# DESCRIPTION OF THE TASK:
Scan the records below, and wherever a line has the word "sided", pull it out.

[Source texts of formatted documents]
*** Begin section ***

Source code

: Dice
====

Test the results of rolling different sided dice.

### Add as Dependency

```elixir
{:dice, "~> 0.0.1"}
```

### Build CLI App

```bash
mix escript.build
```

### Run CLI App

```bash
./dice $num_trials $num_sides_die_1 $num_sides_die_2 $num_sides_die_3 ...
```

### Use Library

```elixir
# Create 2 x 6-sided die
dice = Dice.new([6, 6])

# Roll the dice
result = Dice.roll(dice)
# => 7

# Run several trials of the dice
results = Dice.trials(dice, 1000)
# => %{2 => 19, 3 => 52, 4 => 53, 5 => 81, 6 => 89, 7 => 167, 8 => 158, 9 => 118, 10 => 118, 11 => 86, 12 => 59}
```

*** End section ***

# RESULT FOR THIS EXERCISE:
Test the results of rolling different sided dice.
# Create 2 x 6-sided die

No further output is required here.